Kingston Paradise wins ‘African Oscar’
The Jamaican film Kingston Paradise has won the Award for Best Diaspora Feature Film at the African Movie Academy Awards (AMAA). The AMAA, which were presented last Saturday night at a gala in the Nigerian city of Bayelsa, are seen as the African equivalent of the Oscars.
Kingston Paradise, a co-production between Jamaican production house CPTC, Dutch film agency Caribbean Creativity and Caribbean distribution company Caribbean Tales, was chosen from a selection of four films.
It is not the first award Kingston Paradise has received. Last year the film by Jamaican director Mary Wells won the Award for Best Film and the Audience Award at the Caribbean Tales Film Festival in Toronto, Canada, and only a few months ago the Dutch-Caribbean co-production won the Programmer’s Award for Best Narrative Feature at the Pan African Film Festival 2013 in Los Angeles, the largest and most prestigious festival for black films in the United States.
The producers of Kingston Paradise are very pleased with the success of Kingston Paradise. ‘We are extremely honored, proud and grateful,’ said Wells, who not only directed but also wrote and co-produced the film, in a first response.

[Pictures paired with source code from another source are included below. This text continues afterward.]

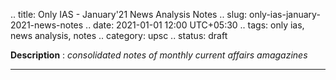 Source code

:.. title: Only IAS - January'21 News Analysis Notes
.. slug: only-ias-january-2021-news-notes
.. date: 2021-01-01 12:00 UTC+05:30
.. tags: only ias, news analysis, notes
.. category: upsc
.. status: draft

**Description** : *consolidated notes of monthly current affairs amagazines*

***
<!-- TEASER_END --> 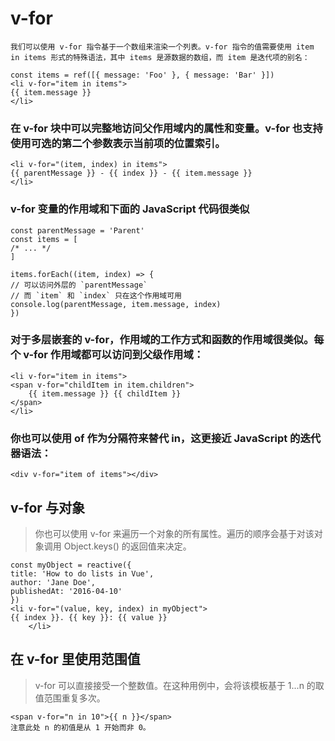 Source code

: # v-for 

    我们可以使用 v-for 指令基于一个数组来渲染一个列表。v-for 指令的值需要使用 item in items 形式的特殊语法，其中 items 是源数据的数组，而 item 是迭代项的别名：

    const items = ref([{ message: 'Foo' }, { message: 'Bar' }])
    <li v-for="item in items">
    {{ item.message }}
    </li>

### 在 v-for 块中可以完整地访问父作用域内的属性和变量。v-for 也支持使用可选的第二个参数表示当前项的位置索引。

    <li v-for="(item, index) in items">
    {{ parentMessage }} - {{ index }} - {{ item.message }}
    </li>

### v-for 变量的作用域和下面的 JavaScript 代码很类似

    const parentMessage = 'Parent'
    const items = [
    /* ... */
    ]

    items.forEach((item, index) => {
    // 可以访问外层的 `parentMessage`
    // 而 `item` 和 `index` 只在这个作用域可用
    console.log(parentMessage, item.message, index)
    })

### 对于多层嵌套的 v-for，作用域的工作方式和函数的作用域很类似。每个 v-for 作用域都可以访问到父级作用域：


    <li v-for="item in items">
    <span v-for="childItem in item.children">
        {{ item.message }} {{ childItem }}
    </span>
    </li>

### 你也可以使用 of 作为分隔符来替代 in，这更接近 JavaScript 的迭代器语法：


    <div v-for="item of items"></div>

## v-for 与对象​
>你也可以使用 v-for 来遍历一个对象的所有属性。遍历的顺序会基于对该对象调用 Object.keys() 的返回值来决定。

    const myObject = reactive({
    title: 'How to do lists in Vue',
    author: 'Jane Doe',
    publishedAt: '2016-04-10'
    })
    <li v-for="(value, key, index) in myObject">
    {{ index }}. {{ key }}: {{ value }}
        </li>
## 在 v-for 里使用范围值​
>v-for 可以直接接受一个整数值。在这种用例中，会将该模板基于 1...n 的取值范围重复多次。

    <span v-for="n in 10">{{ n }}</span>
    注意此处 n 的初值是从 1 开始而非 0。


### <template> 上的 v-for​
>与模板上的 v-if 类似，你也可以在 <template> 标签上使用 v-for 来渲染一个包含多个元素的块.

## v-for 与 v-if
>当它们同时存在于一个节点上时，v-if 比 v-for 的优先级更高。这意味着 v-if 的条件将无法访问到 v-for 作用域内定义的变量别名：
    <!--
    这会抛出一个错误，因为属性 todo 此时
    没有在该实例上定义
    -->
    <li v-for="todo in todos" v-if="!todo.isComplete">
    {{ todo.name }}
    </li>
### 在外新包装一层 <template> 再在其上使用 v-for 可以解决这个问题 (这也更加明显易读)：

    <template v-for="todo in todos">
    <li v-if="!todo.isComplete">
        {{ todo.name }}
    </li>
    </template>

## 通过 key 管理状态
    Vue 默认按照“就地更新”的策略来更新通过 v-for 渲染的元素列表。当数据项的顺序改变时，Vue 不会随之移动 DOM 元素的顺序，而是就地更新每个元素，确保它们在原本指定的索引位置上渲染。

    默认模式是高效的，但只适用于列表渲染输出的结果不依赖子组件状态或者临时 DOM 状态 (例如表单输入值) 的情况
## 组件上使用 v-for

    我们可以直接在组件上使用 v-for，和在一般的元素上使用没有区别 (别忘记提供一个 key)：
    
    <MyComponent v-for="item in items" :key="item.id" />
    但是，这不会自动将任何数据传递给组件，因为组件有自己独立的作用域。为了将迭代后的数据传递到组件中，我们还需要传递 props：
    <MyComponent
    v-for="(item, index) in items"
    :item="item"
    :index="index"
    :key="item.id"
    />

## 数组变化侦测
>Vue 能够侦听响应式数组的变更方法，并在它们被调用时触发相关的更新。这些变更方法包括：

    push()
    pop()
    shift()
    unshift()
    splice()
    sort()
    reverse()

### 在计算属性中使用 reverse() 和 sort() 的时候务必小心！这两个方法将变更原始数组，计算函数中不应该这么做。请在调用这些方法之前创建一个原数组的副本：

    diff
    - return numbers.reverse()
    + return [...numbers].reverse()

Emiel Martens, founder and director of Caribbean Creativity, is also thrilled with the recent achievements of the film: ‘Caribbean Creativity is a small organization in Amsterdam that is involved in advising, supporting and promoting Caribbean films. Kingston Paradise is the first feature that we have co-produced and it’s great to see it catches on like this.’
Kingston Paradise is an urban drama centered on a small-time hustler (Christopher ‘Johnny’ Daley) living in the ghettos of Kingston, Jamaica, who bungles a car theft and finds himself neck-deep in trouble, far removed from his dream of a better life with his girlfriend (Camille Small) and best friend (Greggory Nelson).